Source texts of formatted documents
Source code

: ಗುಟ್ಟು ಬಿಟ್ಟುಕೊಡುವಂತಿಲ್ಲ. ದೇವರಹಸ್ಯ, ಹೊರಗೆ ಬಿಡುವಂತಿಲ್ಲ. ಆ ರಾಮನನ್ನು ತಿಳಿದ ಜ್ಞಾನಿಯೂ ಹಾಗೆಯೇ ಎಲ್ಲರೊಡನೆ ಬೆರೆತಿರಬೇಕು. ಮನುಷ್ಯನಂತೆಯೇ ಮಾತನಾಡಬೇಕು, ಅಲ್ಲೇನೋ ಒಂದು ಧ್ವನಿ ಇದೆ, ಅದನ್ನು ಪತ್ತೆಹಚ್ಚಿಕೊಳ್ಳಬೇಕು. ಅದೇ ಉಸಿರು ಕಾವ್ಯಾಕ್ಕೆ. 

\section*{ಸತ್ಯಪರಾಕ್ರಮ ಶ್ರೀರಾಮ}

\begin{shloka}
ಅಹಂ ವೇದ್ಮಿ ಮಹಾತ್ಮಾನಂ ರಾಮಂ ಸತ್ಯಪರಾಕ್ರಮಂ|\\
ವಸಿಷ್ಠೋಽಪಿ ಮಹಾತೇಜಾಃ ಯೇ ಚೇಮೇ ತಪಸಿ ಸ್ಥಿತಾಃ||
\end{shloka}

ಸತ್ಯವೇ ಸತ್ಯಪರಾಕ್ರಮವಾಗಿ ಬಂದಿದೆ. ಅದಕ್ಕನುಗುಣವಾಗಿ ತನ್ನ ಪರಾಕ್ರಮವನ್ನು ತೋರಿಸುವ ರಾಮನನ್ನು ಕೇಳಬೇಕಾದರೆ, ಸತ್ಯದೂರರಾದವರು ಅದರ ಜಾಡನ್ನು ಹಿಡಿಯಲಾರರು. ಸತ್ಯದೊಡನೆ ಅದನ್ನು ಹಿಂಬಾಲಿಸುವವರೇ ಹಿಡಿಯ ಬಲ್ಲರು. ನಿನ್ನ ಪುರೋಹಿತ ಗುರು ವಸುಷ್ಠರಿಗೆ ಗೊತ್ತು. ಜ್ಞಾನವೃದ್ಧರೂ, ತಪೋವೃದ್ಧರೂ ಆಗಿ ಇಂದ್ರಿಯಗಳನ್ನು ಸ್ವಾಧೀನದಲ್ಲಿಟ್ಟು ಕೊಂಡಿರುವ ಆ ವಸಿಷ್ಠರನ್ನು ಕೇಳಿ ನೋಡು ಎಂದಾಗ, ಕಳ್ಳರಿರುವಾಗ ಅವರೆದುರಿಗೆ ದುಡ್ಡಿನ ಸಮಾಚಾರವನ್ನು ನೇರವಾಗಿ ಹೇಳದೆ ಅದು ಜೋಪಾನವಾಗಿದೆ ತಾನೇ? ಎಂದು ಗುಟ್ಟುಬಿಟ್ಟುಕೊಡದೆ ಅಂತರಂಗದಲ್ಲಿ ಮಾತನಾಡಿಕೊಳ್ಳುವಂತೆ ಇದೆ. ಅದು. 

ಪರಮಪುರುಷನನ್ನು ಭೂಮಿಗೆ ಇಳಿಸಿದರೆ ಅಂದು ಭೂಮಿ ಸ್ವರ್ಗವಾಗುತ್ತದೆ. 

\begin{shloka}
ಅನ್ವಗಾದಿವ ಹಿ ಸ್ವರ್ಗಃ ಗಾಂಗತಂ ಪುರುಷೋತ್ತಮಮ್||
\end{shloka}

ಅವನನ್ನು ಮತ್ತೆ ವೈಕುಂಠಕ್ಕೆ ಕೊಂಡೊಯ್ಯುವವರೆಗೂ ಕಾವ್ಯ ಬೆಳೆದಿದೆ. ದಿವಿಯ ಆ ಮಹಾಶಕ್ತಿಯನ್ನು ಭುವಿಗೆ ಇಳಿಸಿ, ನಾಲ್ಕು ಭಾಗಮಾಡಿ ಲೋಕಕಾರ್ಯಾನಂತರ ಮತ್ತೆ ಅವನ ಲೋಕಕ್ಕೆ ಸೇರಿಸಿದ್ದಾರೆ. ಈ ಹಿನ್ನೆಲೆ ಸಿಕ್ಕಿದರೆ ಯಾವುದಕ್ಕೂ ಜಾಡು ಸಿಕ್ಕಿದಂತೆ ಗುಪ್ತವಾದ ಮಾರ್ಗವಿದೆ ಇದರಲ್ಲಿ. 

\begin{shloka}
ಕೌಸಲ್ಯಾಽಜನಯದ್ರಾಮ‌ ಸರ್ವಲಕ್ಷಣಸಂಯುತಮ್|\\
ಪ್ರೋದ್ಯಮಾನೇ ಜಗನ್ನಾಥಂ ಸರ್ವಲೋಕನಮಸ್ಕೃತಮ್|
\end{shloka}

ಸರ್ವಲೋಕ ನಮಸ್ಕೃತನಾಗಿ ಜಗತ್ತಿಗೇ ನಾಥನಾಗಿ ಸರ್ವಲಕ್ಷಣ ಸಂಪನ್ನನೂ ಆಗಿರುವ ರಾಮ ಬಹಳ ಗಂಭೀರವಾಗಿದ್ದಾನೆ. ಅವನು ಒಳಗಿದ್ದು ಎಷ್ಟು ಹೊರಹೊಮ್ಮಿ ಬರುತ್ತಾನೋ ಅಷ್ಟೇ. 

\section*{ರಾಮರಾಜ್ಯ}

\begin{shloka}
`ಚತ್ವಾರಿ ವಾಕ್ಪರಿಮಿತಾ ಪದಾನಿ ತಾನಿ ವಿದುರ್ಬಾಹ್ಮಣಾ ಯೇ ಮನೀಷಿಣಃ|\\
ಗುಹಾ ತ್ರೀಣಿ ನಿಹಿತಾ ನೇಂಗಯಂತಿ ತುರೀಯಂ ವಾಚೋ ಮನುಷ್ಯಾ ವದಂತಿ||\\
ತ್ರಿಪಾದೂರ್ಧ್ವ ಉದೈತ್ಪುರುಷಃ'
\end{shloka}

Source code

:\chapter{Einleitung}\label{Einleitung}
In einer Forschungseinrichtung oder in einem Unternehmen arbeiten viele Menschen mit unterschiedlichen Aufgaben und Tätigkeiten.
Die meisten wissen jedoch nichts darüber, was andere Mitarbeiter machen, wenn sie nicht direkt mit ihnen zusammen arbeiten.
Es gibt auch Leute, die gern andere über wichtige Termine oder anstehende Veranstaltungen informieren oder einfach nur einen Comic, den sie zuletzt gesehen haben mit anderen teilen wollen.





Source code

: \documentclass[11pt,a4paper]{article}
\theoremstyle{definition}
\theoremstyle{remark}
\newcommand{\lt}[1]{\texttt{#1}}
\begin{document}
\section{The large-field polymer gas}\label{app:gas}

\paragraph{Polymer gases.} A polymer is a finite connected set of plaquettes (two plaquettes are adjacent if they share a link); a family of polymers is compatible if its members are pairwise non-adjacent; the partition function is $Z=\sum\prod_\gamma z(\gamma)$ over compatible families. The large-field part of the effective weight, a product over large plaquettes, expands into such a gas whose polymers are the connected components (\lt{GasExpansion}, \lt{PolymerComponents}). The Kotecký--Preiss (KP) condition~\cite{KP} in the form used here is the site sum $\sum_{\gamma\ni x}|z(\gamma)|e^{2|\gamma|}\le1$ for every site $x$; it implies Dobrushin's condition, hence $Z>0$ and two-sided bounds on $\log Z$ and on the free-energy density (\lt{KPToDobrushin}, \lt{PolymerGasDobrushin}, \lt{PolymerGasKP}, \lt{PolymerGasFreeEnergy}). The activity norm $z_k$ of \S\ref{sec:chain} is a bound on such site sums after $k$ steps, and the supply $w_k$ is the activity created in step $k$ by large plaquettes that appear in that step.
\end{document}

- _Your instructions_
Print all the records precisely.

- _Answer to the problem_
Source code

: ಗುಟ್ಟು ಬಿಟ್ಟುಕೊಡುವಂತಿಲ್ಲ. ದೇವರಹಸ್ಯ, ಹೊರಗೆ ಬಿಡುವಂತಿಲ್ಲ. ಆ ರಾಮನನ್ನು ತಿಳಿದ ಜ್ಞಾನಿಯೂ ಹಾಗೆಯೇ ಎಲ್ಲರೊಡನೆ ಬೆರೆತಿರಬೇಕು. ಮನುಷ್ಯನಂತೆಯೇ ಮಾತನಾಡಬೇಕು, ಅಲ್ಲೇನೋ ಒಂದು ಧ್ವನಿ ಇದೆ, ಅದನ್ನು ಪತ್ತೆಹಚ್ಚಿಕೊಳ್ಳಬೇಕು. ಅದೇ ಉಸಿರು ಕಾವ್ಯಾಕ್ಕೆ. 

\section*{ಸತ್ಯಪರಾಕ್ರಮ ಶ್ರೀರಾಮ}

\begin{shloka}
ಅಹಂ ವೇದ್ಮಿ ಮಹಾತ್ಮಾನಂ ರಾಮಂ ಸತ್ಯಪರಾಕ್ರಮಂ|\\
ವಸಿಷ್ಠೋಽಪಿ ಮಹಾತೇಜಾಃ ಯೇ ಚೇಮೇ ತಪಸಿ ಸ್ಥಿತಾಃ||
\end{shloka}

ಸತ್ಯವೇ ಸತ್ಯಪರಾಕ್ರಮವಾಗಿ ಬಂದಿದೆ. ಅದಕ್ಕನುಗುಣವಾಗಿ ತನ್ನ ಪರಾಕ್ರಮವನ್ನು ತೋರಿಸುವ ರಾಮನನ್ನು ಕೇಳಬೇಕಾದರೆ, ಸತ್ಯದೂರರಾದವರು ಅದರ ಜಾಡನ್ನು ಹಿಡಿಯಲಾರರು. ಸತ್ಯದೊಡನೆ ಅದನ್ನು ಹಿಂಬಾಲಿಸುವವರೇ ಹಿಡಿಯ ಬಲ್ಲರು. ನಿನ್ನ ಪುರೋಹಿತ ಗುರು ವಸುಷ್ಠರಿಗೆ ಗೊತ್ತು. ಜ್ಞಾನವೃದ್ಧರೂ, ತಪೋವೃದ್ಧರೂ ಆಗಿ ಇಂದ್ರಿಯಗಳನ್ನು ಸ್ವಾಧೀನದಲ್ಲಿಟ್ಟು ಕೊಂಡಿರುವ ಆ ವಸಿಷ್ಠರನ್ನು ಕೇಳಿ ನೋಡು ಎಂದಾಗ, ಕಳ್ಳರಿರುವಾಗ ಅವರೆದುರಿಗೆ ದುಡ್ಡಿನ ಸಮಾಚಾರವನ್ನು ನೇರವಾಗಿ ಹೇಳದೆ ಅದು ಜೋಪಾನವಾಗಿದೆ ತಾನೇ? ಎಂದು ಗುಟ್ಟುಬಿಟ್ಟುಕೊಡದೆ ಅಂತರಂಗದಲ್ಲಿ ಮಾತನಾಡಿಕೊಳ್ಳುವಂತೆ ಇದೆ. ಅದು. 

ಪರಮಪುರುಷನನ್ನು ಭೂಮಿಗೆ ಇಳಿಸಿದರೆ ಅಂದು ಭೂಮಿ ಸ್ವರ್ಗವಾಗುತ್ತದೆ. 

\begin{shloka}
ಅನ್ವಗಾದಿವ ಹಿ ಸ್ವರ್ಗಃ ಗಾಂಗತಂ ಪುರುಷೋತ್ತಮಮ್||
\end{shloka}

ಅವನನ್ನು ಮತ್ತೆ ವೈಕುಂಠಕ್ಕೆ ಕೊಂಡೊಯ್ಯುವವರೆಗೂ ಕಾವ್ಯ ಬೆಳೆದಿದೆ. ದಿವಿಯ ಆ ಮಹಾಶಕ್ತಿಯನ್ನು ಭುವಿಗೆ ಇಳಿಸಿ, ನಾಲ್ಕು ಭಾಗಮಾಡಿ ಲೋಕಕಾರ್ಯಾನಂತರ ಮತ್ತೆ ಅವನ ಲೋಕಕ್ಕೆ ಸೇರಿಸಿದ್ದಾರೆ. ಈ ಹಿನ್ನೆಲೆ ಸಿಕ್ಕಿದರೆ ಯಾವುದಕ್ಕೂ ಜಾಡು ಸಿಕ್ಕಿದಂತೆ ಗುಪ್ತವಾದ ಮಾರ್ಗವಿದೆ ಇದರಲ್ಲಿ. 

\begin{shloka}
ಕೌಸಲ್ಯಾಽಜನಯದ್ರಾಮ‌ ಸರ್ವಲಕ್ಷಣಸಂಯುತಮ್|\\
ಪ್ರೋದ್ಯಮಾನೇ ಜಗನ್ನಾಥಂ ಸರ್ವಲೋಕನಮಸ್ಕೃತಮ್|
\end{shloka}

ಸರ್ವಲೋಕ ನಮಸ್ಕೃತನಾಗಿ ಜಗತ್ತಿಗೇ ನಾಥನಾಗಿ ಸರ್ವಲಕ್ಷಣ ಸಂಪನ್ನನೂ ಆಗಿರುವ ರಾಮ ಬಹಳ ಗಂಭೀರವಾಗಿದ್ದಾನೆ. ಅವನು ಒಳಗಿದ್ದು ಎಷ್ಟು ಹೊರಹೊಮ್ಮಿ ಬರುತ್ತಾನೋ ಅಷ್ಟೇ. 

\section*{ರಾಮರಾಜ್ಯ}

\begin{shloka}
`ಚತ್ವಾರಿ ವಾಕ್ಪರಿಮಿತಾ ಪದಾನಿ ತಾನಿ ವಿದುರ್ಬಾಹ್ಮಣಾ ಯೇ ಮನೀಷಿಣಃ|\\
ಗುಹಾ ತ್ರೀಣಿ ನಿಹಿತಾ ನೇಂಗಯಂತಿ ತುರೀಯಂ ವಾಚೋ ಮನುಷ್ಯಾ ವದಂತಿ||\\
ತ್ರಿಪಾದೂರ್ಧ್ವ ಉದೈತ್ಪುರುಷಃ'
\end{shloka}

Source code

:\chapter{Einleitung}\label{Einleitung}
In einer Forschungseinrichtung oder in einem Unternehmen arbeiten viele Menschen mit unterschiedlichen Aufgaben und Tätigkeiten.
Die meisten wissen jedoch nichts darüber, was andere Mitarbeiter machen, wenn sie nicht direkt mit ihnen zusammen arbeiten.
Es gibt auch Leute, die gern andere über wichtige Termine oder anstehende Veranstaltungen informieren oder einfach nur einen Comic, den sie zuletzt gesehen haben mit anderen teilen wollen.





Source code

: \documentclass[11pt,a4paper]{article}
\theoremstyle{definition}
\theoremstyle{remark}
\newcommand{\lt}[1]{\texttt{#1}}
\begin{document}
\section{The large-field polymer gas}\label{app:gas}

\paragraph{Polymer gases.} A polymer is a finite connected set of plaquettes (two plaquettes are adjacent if they share a link); a family of polymers is compatible if its members are pairwise non-adjacent; the partition function is $Z=\sum\prod_\gamma z(\gamma)$ over compatible families. The large-field part of the effective weight, a product over large plaquettes, expands into such a gas whose polymers are the connected components (\lt{GasExpansion}, \lt{PolymerComponents}). The Kotecký--Preiss (KP) condition~\cite{KP} in the form used here is the site sum $\sum_{\gamma\ni x}|z(\gamma)|e^{2|\gamma|}\le1$ for every site $x$; it implies Dobrushin's condition, hence $Z>0$ and two-sided bounds on $\log Z$ and on the free-energy density (\lt{KPToDobrushin}, \lt{PolymerGasDobrushin}, \lt{PolymerGasKP}, \lt{PolymerGasFreeEnergy}). The activity norm $z_k$ of \S\ref{sec:chain} is a bound on such site sums after $k$ steps, and the supply $w_k$ is the activity created in step $k$ by large plaquettes that appear in that step.
\end{document}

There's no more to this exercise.